Shame, rejection, and fear are all real-world issues that LGBTQ people face. But it’s only recently that we’ve begun to see stories that look beyond them to show queer characters not just surviving but thriving — and it’s telling that just allowing them to be happy feels revolutionary.
Moving Beyond Suffering
In 2017, the death of Lexa on The 100 sparked such an uproar that fans actually created the Lexa Pledge, asking TV writers and producers to commit to giving LGBTQ characters “significant storylines with meaningful arcs,” to consider that “the deaths of queer characters have deep psychosocial ramifications,” and to “refuse to kill a queer character solely to further the plot of a straight one.” But while some creators were quick to sign it, others weren’t so sure. Instead, they argued, it was more important to focus on how their LGBTQ characters are portrayed — not just whether or not they die.
To that end, the increased representation of LGBTQ characters has come with richer, more complex stories about their lives. 2017’s Call Me By Your Name offers an honest portrayal of longing, love, and sexuality that may end in sadness, but it also ends with both of its queer characters alive, and grateful for what they’ve shared — something that’s even more remarkable considering the film is set in the 1980s, an era that lived under the specter of AIDS and rampant homophobia.

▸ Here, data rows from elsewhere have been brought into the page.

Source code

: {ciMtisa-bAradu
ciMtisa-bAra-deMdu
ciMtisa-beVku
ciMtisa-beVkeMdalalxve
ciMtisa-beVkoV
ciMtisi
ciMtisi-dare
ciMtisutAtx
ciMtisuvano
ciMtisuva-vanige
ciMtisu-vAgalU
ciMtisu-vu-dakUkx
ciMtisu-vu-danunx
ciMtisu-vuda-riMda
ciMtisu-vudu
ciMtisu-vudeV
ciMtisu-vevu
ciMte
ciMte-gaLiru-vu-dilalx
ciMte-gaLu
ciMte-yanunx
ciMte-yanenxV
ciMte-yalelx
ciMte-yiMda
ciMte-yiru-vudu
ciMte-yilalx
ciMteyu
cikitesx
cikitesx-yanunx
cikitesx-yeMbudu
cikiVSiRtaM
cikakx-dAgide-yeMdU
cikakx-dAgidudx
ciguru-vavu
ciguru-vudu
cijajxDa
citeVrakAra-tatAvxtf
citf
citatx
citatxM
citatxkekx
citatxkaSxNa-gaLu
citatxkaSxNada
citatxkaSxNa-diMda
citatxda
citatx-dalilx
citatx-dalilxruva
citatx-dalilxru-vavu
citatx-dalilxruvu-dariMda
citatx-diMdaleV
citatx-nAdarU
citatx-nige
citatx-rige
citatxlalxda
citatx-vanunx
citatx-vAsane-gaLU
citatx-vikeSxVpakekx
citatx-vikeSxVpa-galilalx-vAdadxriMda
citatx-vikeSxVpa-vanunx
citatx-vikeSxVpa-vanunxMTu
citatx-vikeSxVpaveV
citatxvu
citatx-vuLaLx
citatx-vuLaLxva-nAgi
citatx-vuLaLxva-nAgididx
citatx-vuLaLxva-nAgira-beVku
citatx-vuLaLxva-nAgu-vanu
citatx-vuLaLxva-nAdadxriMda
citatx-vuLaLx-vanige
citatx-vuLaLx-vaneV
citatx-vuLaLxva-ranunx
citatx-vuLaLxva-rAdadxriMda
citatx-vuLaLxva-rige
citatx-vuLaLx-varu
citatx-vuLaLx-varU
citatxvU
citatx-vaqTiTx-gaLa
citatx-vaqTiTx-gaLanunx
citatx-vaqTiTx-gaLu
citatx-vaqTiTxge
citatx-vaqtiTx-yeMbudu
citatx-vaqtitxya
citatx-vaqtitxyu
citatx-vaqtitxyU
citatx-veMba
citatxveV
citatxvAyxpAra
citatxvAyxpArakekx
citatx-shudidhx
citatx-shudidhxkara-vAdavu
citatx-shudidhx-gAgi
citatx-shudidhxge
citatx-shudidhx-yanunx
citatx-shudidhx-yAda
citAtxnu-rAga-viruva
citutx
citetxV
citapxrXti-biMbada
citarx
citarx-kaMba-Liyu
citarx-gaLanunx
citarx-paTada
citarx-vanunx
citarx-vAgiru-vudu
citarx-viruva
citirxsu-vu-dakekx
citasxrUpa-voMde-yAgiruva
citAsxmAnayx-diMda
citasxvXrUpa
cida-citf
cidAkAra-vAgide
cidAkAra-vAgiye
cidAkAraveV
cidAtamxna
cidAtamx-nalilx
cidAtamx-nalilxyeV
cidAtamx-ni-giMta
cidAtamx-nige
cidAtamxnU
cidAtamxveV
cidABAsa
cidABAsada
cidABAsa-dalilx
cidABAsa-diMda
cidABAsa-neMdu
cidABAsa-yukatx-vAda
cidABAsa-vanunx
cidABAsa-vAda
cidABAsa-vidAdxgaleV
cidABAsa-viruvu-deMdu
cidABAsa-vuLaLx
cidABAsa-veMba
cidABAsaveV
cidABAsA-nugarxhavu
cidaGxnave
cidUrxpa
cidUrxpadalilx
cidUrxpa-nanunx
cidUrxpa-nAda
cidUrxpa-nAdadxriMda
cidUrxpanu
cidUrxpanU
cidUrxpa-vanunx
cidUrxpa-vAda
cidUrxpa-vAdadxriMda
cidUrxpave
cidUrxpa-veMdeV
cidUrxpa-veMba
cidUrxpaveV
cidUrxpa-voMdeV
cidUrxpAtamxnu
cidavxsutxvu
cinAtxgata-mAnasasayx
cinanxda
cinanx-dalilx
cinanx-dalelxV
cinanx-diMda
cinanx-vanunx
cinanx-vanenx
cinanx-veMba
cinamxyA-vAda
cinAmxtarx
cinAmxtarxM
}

Love, Simon tells the story of a closeted gay teen that shows him grappling with being outed and enduring bullying from his peers. But ultimately, the film isn’t about his struggle for acceptance. It’s about Simon
finding love and happiness. And in Booksmart, Amy has been open about her sexuality for years, a fact that her peers accept unreservedly.
On TV especially, LGBTQ characters now come in endless variety, living equally diverse lives in which their sexuality is only one part of who they are — even in death. When Orange Is The New Black’s Poussey was killed in 2016, so soon after the deaths of Lexa on The 100 and others, it, too, was criticized as being yet another Bury Your Gays moment. But as Vulture’s Kathryn VanArendonk argued, Poussey’s death represented much more than that, writing: “It’s the story of not just her sexuality, but also her love story; not just her race, but also her individual history; not just the things she signified, but also all of the ways she was vibrant and angry and joyful and unique unto herself.” The point isn’t to avoid killing LGBTQ characters completely, or even that they shouldn’t ever be allowed to suffer. The point is to ensure that their lives and their stories truly matter.
As we see more and more LGBTQ characters in general, it’s inevitable that they’ll sometimes be unhappy, or even downright miserable — and yes, sometimes they will die. But we’re already moving past the days when all queer stories were only about hate crimes, suicidal teens, or their being shunned by society — or really, even just about being queer. Today’s LGTBQ characters are allowed to be nuanced, complex, and even ordinary people, whose lives aren’t solely defined by their sexuality. And more importantly, they’re finally allowed to be joyful, experiencing the happiness of fulfilling romances, careers, and friendships, just like straight characters have for decades. And while they may suffer, it’s not because they’re queer. It’s because they’re human.